Your objective: Starting at the line with "- https://www.aliexpress.com/item/4000421829259.html" and ending at the line with "There are 6", print exactly the lines of the entries below. Pictures do not belong in the copy.

[Data under study — start]

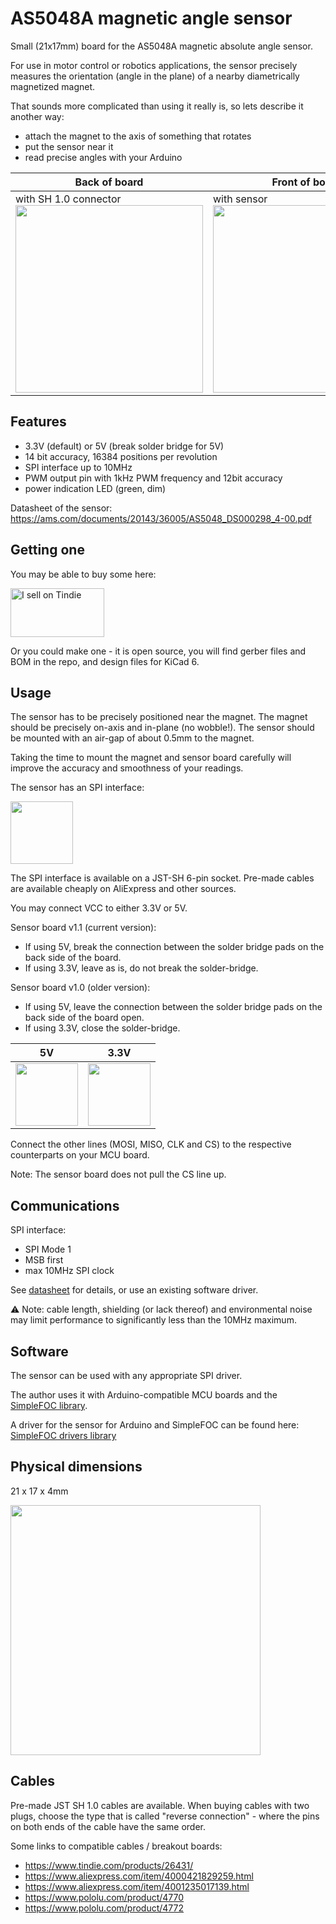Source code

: # AS5048A magnetic angle sensor

Small (21x17mm) board for the AS5048A magnetic absolute angle sensor.

For use in motor control or robotics applications, the sensor precisely measures the orientation (angle in the plane) of a nearby diametrically magnetized magnet.

That sounds more complicated than using it really is, so lets describe it another way:
- attach the magnet to the axis of something that rotates
- put the sensor near it
- read precise angles with your Arduino

| Back of board | Front of board |
| --- | --- |
| with SH 1.0 connector <img src="./pics/as5048a_back.jpg" width="300" /> | with sensor <img src="./pics/as5048a_front.jpg" width="300" /> |

## Features

- 3.3V (default) or 5V (break solder bridge for 5V)
- 14 bit accuracy, 16384 positions per revolution 
- SPI interface up to 10MHz
- PWM output pin with 1kHz PWM frequency and 12bit accuracy
- power indication LED (green, dim)

Datasheet of the sensor: https://ams.com/documents/20143/36005/AS5048_DS000298_4-00.pdf

## Getting one

You may be able to buy some here:

<a href="https://www.tindie.com/stores/smallrobots/as5048a-encoder-board-for-robots-motor-control/?ref=offsite_badges&utm_source=sellers_runger1101001&utm_medium=badges&utm_campaign=badge_medium"><img src="https://d2ss6ovg47m0r5.cloudfront.net/badges/tindie-mediums.png" alt="I sell on Tindie" width="150" height="78"></a>

Or you could make one - it is open source, you will find gerber files and BOM in the repo, and design files for KiCad 6.


## Usage

The sensor has to be precisely positioned near the magnet. The magnet should be precisely on-axis and in-plane (no wobble!). The sensor should be mounted with an air-gap of about 0.5mm to the magnet.

Taking the time to mount the magnet and sensor board carefully will improve the accuracy and smoothness of your readings.

The sensor has an SPI interface:

<img src="pics/SPI_pinout.png" width="100" />

The SPI interface is available on a JST-SH 6-pin socket. Pre-made cables are available cheaply on AliExpress and other sources.

You may connect VCC to either 3.3V or 5V. 

Sensor board v1.1 (current version):

- If using 5V, break the connection between the solder bridge pads on the back side of the board.
- If using 3.3V, leave as is, do not break the solder-bridge.

Sensor board v1.0 (older version):

- If using 5V, leave the connection between the solder bridge pads on the back side of the board open.
- If using 3.3V, close the solder-bridge.

| 5V | 3.3V |
| :---: | :---: |
|  <img src="pics/solder_bridge_open.jpg" width="100" />  | <img src="pics/solder_bridge_closed.jpg" width="100" /> |

Connect the other lines (MOSI, MISO, CLK and CS) to the respective counterparts on your MCU board.

Note: The sensor board does not pull the CS line up.

## Communications

SPI interface:
- SPI Mode 1
- MSB first
- max 10MHz SPI clock

See [datasheet](https://ams.com/documents/20143/36005/AS5048_DS000298_4-00.pdf) for details, or use an existing software driver.

:warning: Note: cable length, shielding (or lack thereof) and environmental noise may limit performance to significantly less than the 10MHz maximum.

## Software

The sensor can be used with any appropriate SPI driver.

The author uses it with Arduino-compatible MCU boards and the [SimpleFOC library](http://www.simplefoc.com).

A driver for the sensor for Arduino and SimpleFOC can be found here: [SimpleFOC drivers library](https://github.com/simplefoc/Arduino-FOC-drivers/tree/master/src/encoders/as5048a)

## Physical dimensions

21 x 17 x 4mm

<img src="./pics/dimensions.png" width="400" />

## Cables

Pre-made JST SH 1.0 cables are available. When buying cables with two plugs, choose the type that is called "reverse connection" - where the pins on both ends of the cable have the same order.

Some links to compatible cables / breakout boards:

 - https://www.tindie.com/products/26431/
 - https://www.aliexpress.com/item/4000421829259.html
 - https://www.aliexpress.com/item/4001235017139.html
 - https://www.pololu.com/product/4770
 - https://www.pololu.com/product/4772

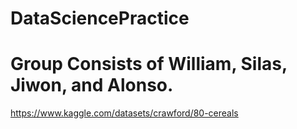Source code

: # DataSciencePractice
# Group Consists of William, Silas, Jiwon, and Alonso.
https://www.kaggle.com/datasets/crawford/80-cereals
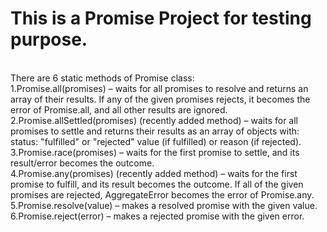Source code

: # This is a Promise Project for testing purpose.

<br>
There are 6 static methods of Promise class:<br>
<bold>1.</bold>Promise.all(promises) – waits for all promises to resolve and returns an array of their results. If any of the given promises rejects, it becomes the error of Promise.all, and all other results are ignored.
<br>
<bold>2.</bold>Promise.allSettled(promises) (recently added method) – waits for all promises to settle and returns their results as an array of objects with:
status: "fulfilled" or "rejected"
value (if fulfilled) or reason (if rejected).
<br>
<bold>3.</bold>Promise.race(promises) – waits for the first promise to settle, and its result/error becomes the outcome.
<br>
<bold>4.</bold>Promise.any(promises) (recently added method) – waits for the first promise to fulfill, and its result becomes the outcome. If all of the given promises are rejected, AggregateError becomes the error of Promise.any.
<br.>
<bold>5.</bold>Promise.resolve(value) – makes a resolved promise with the given value.
<br>
<bold>6.</bold>Promise.reject(error) – makes a rejected promise with the given error.
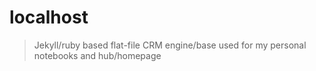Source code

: # localhost
> Jekyll/ruby based flat-file CRM engine/base used for my personal notebooks and hub/homepage
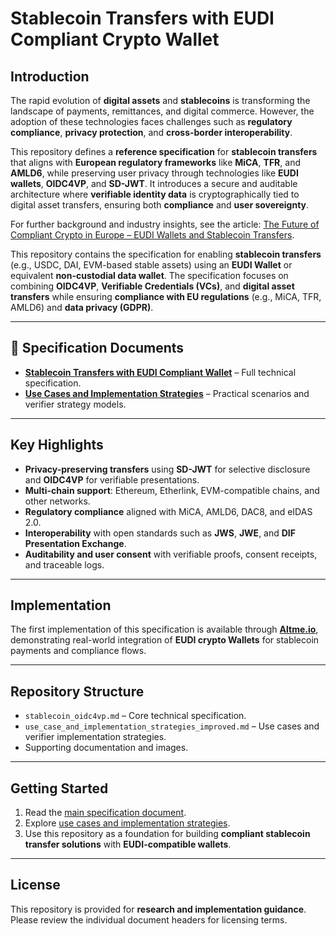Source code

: # Stablecoin Transfers with EUDI Compliant Crypto Wallet

## Introduction

The rapid evolution of **digital assets** and **stablecoins** is transforming the landscape of payments, remittances, and digital commerce. However, the adoption of these technologies faces challenges such as **regulatory compliance**, **privacy protection**, and **cross-border interoperability**.

This repository defines a **reference specification** for **stablecoin transfers** that aligns with **European regulatory frameworks** like **MiCA**, **TFR**, and **AMLD6**, while preserving user privacy through technologies like **EUDI wallets**, **OIDC4VP**, and **SD-JWT**. It introduces a secure and auditable architecture where **verifiable identity data** is cryptographically tied to digital asset transfers, ensuring both **compliance** and **user sovereignty**.

For further background and industry insights, see the article:
[The Future of Compliant Crypto in Europe – EUDI Wallets and Stablecoin Transfers](https://medium.com/@thierry.thevenet/the-future-of-compliant-crypto-in-europe-eudi-wallets-and-stablecoin-transfers-9d4c6c799c82).

This repository contains the specification for enabling **stablecoin transfers** (e.g., USDC, DAI, EVM-based stable assets) using an **EUDI Wallet** or equivalent **non-custodial data wallet**.
The specification focuses on combining **OIDC4VP**, **Verifiable Credentials (VCs)**, and **digital asset transfers** while ensuring **compliance with EU regulations** (e.g., MiCA, TFR, AMLD6) and **data privacy (GDPR)**.

---

## 📄 Specification Documents

- [**Stablecoin Transfers with EUDI Compliant Wallet**](stablecoin_oidc4vp.md) – Full technical specification.
- [**Use Cases and Implementation Strategies**](use_case_and_implementation_strategies.md) – Practical scenarios and verifier strategy models.

---

## Key Highlights

- **Privacy-preserving transfers** using **SD-JWT** for selective disclosure and **OIDC4VP** for verifiable presentations.
- **Multi-chain support**: Ethereum, Etherlink, EVM-compatible chains, and other networks.
- **Regulatory compliance** aligned with MiCA, AMLD6, DAC8, and eIDAS 2.0.
- **Interoperability** with open standards such as **JWS**, **JWE**, and **DIF Presentation Exchange**.
- **Auditability and user consent** with verifiable proofs, consent receipts, and traceable logs.

---

## Implementation

The first implementation of this specification is available through [**Altme.io**](https://altme.io), demonstrating real-world integration of **EUDI crypto Wallets** for stablecoin payments and compliance flows.

---

## Repository Structure

- `stablecoin_oidc4vp.md` – Core technical specification.
- `use_case_and_implementation_strategies_improved.md` – Use cases and verifier implementation strategies.
- Supporting documentation and images.

---

## Getting Started

1. Read the [main specification document](stablecoin_oidc4vp.md).
2. Explore [use cases and implementation strategies](use_case_and_implementation_strategies.md).
3. Use this repository as a foundation for building **compliant stablecoin transfer solutions** with **EUDI-compatible wallets**.

---

## License

This repository is provided for **research and implementation guidance**.
Please review the individual document headers for licensing terms.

[Data under study — finish]

Exercise solution:
 - https://www.aliexpress.com/item/4000421829259.html
 - https://www.aliexpress.com/item/4001235017139.html
 - https://www.pololu.com/product/4770
 - https://www.pololu.com/product/4772

Source code

: # DataSciencePractice
# Group Consists of William, Silas, Jiwon, and Alonso.
https://www.kaggle.com/datasets/crawford/80-cereals
Source code

: # This is a Promise Project for testing purpose.

<br>
There are 6 static methods of Promise class:<br>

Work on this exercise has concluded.